__Instructions to follow__
If a line of the data below holds the word "altijd", list it.

__Data excerpts__
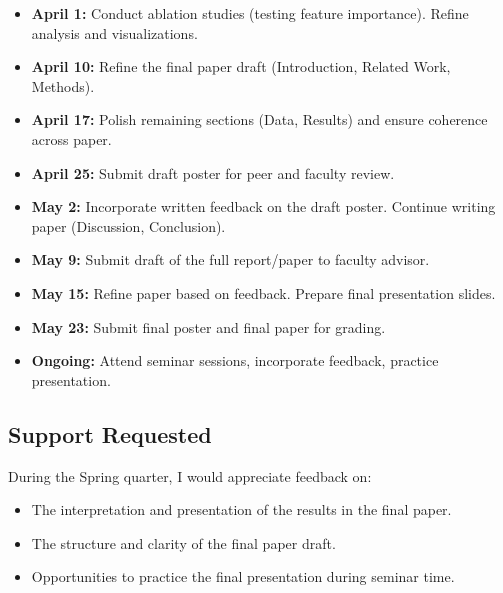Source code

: \documentclass[
    a4paper, %
    10pt, %
    twoside %
]{LTJournalArticle}
\begin{document}
\begin{itemize}
    \item \textbf{April 1:} Conduct ablation studies (testing feature importance). Refine analysis and visualizations.
    \item \textbf{April 10:} Refine the final paper draft (Introduction, Related Work, Methods).
    \item \textbf{April 17:} Polish remaining sections (Data, Results) and ensure coherence across paper.
    \item \textbf{April 25:} Submit draft poster for peer and faculty review.
    \item \textbf{May 2:} Incorporate written feedback on the draft poster. Continue writing paper (Discussion, Conclusion).
    \item \textbf{May 9:} Submit draft of the full report/paper to faculty advisor.
    \item \textbf{May 15:} Refine paper based on feedback. Prepare final presentation slides.
    \item \textbf{May 23:} Submit final poster and final paper for grading.
    \item \textbf{Ongoing:} Attend seminar sessions, incorporate feedback, practice presentation.
\end{itemize}

\subsection{Support Requested}

During the Spring quarter, I would appreciate feedback on:
\begin{itemize}
    \item The interpretation and presentation of the results in the final paper.
    \item The structure and clarity of the final paper draft.
    \item Opportunities to practice the final presentation during seminar time.
\end{itemize}
\end{document}
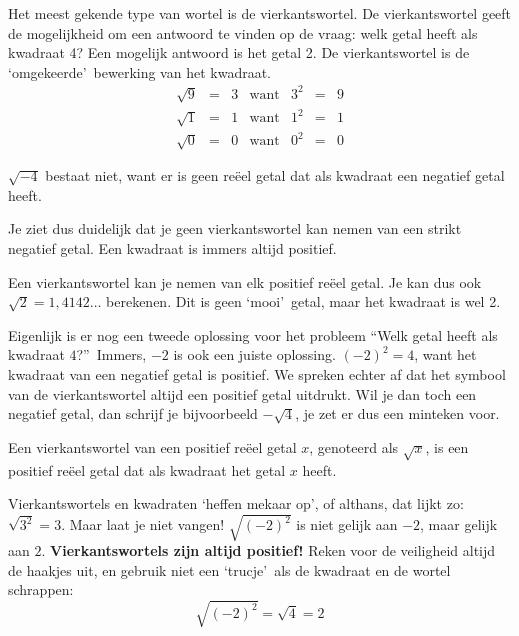 Het meest gekende type van wortel is de vierkantswortel. De vierkantswortel geeft de mogelijkheid om een antwoord te vinden op de vraag: welk getal heeft als kwadraat 4? Een mogelijk antwoord is het getal 2. De vierkantswortel is de \textquoteleft omgekeerde\textquoteright \ bewerking van het kwadraat.
\begin{equation*}
\begin{array}{ccccccc}
\sqrt{9} &=& 3 & \text{want} & 3^2 &=& 9 \\
\sqrt{1} &=& 1 & \text{want} & 1^2 &=& 1 \\
\sqrt{0} &=& 0 & \text{want} & 0^2 &=& 0 
\end{array}
\end{equation*}

$\sqrt{-4}$ bestaat niet, want er is geen re\"eel getal dat als kwadraat een negatief getal heeft.

Je ziet dus duidelijk dat je geen vierkantswortel kan nemen van een strikt negatief getal. Een kwadraat is immers altijd positief.

Een vierkantswortel kan je nemen van elk positief re\"eel getal. Je kan dus ook $\sqrt{2}=1,4142\ldots$ berekenen. 
Dit is geen \textquoteleft mooi\textquoteright \ getal, maar het kwadraat is wel 2.

Eigenlijk is er nog een tweede oplossing voor het probleem \textquotedblleft Welk getal heeft als kwadraat $4$?\textquotedblright\ 
Immers, $-2$ is ook een juiste oplossing. $(-2)^2=4$, want het kwadraat van een negatief getal is positief. We spreken echter af dat het symbool van de vierkantswortel altijd een positief getal uitdrukt. Wil je dan toch een negatief getal, dan schrijf je bijvoorbeeld $-\sqrt{4}$, je zet er dus een minteken voor.


\begin{definitie}
	Een vierkantswortel van een positief re\"eel getal $x$, genoteerd als $\sqrt{x}$, is een positief re\"eel getal dat als kwadraat het getal $x$ heeft.
\end{definitie}

Vierkantswortels en kwadraten \textquoteleft heffen mekaar op\textquoteright, of althans, dat lijkt zo: $\sqrt{3^2}=3$. Maar laat je niet vangen! $\sqrt{(-2)^2}$ is niet gelijk aan $-2$, maar gelijk aan $2$. \textbf{Vierkantswortels zijn altijd positief!} Reken voor de veiligheid altijd de haakjes uit, en gebruik niet een \textquoteleft trucje\textquoteright\ als de kwadraat en de wortel schrappen:
\begin{equation*}
\sqrt{(-2)^2}=\sqrt{4}=2
\end{equation*}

__Solution for this task__
Je ziet dus duidelijk dat je geen vierkantswortel kan nemen van een strikt negatief getal. Een kwadraat is immers altijd positief.
Immers, $-2$ is ook een juiste oplossing. $(-2)^2=4$, want het kwadraat van een negatief getal is positief. We spreken echter af dat het symbool van de vierkantswortel altijd een positief getal uitdrukt. Wil je dan toch een negatief getal, dan schrijf je bijvoorbeeld $-\sqrt{4}$, je zet er dus een minteken voor.
Vierkantswortels en kwadraten \textquoteleft heffen mekaar op\textquoteright, of althans, dat lijkt zo: $\sqrt{3^2}=3$. Maar laat je niet vangen! $\sqrt{(-2)^2}$ is niet gelijk aan $-2$, maar gelijk aan $2$. \textbf{Vierkantswortels zijn altijd positief!} Reken voor de veiligheid altijd de haakjes uit, en gebruik niet een \textquoteleft trucje\textquoteright\ als de kwadraat en de wortel schrappen:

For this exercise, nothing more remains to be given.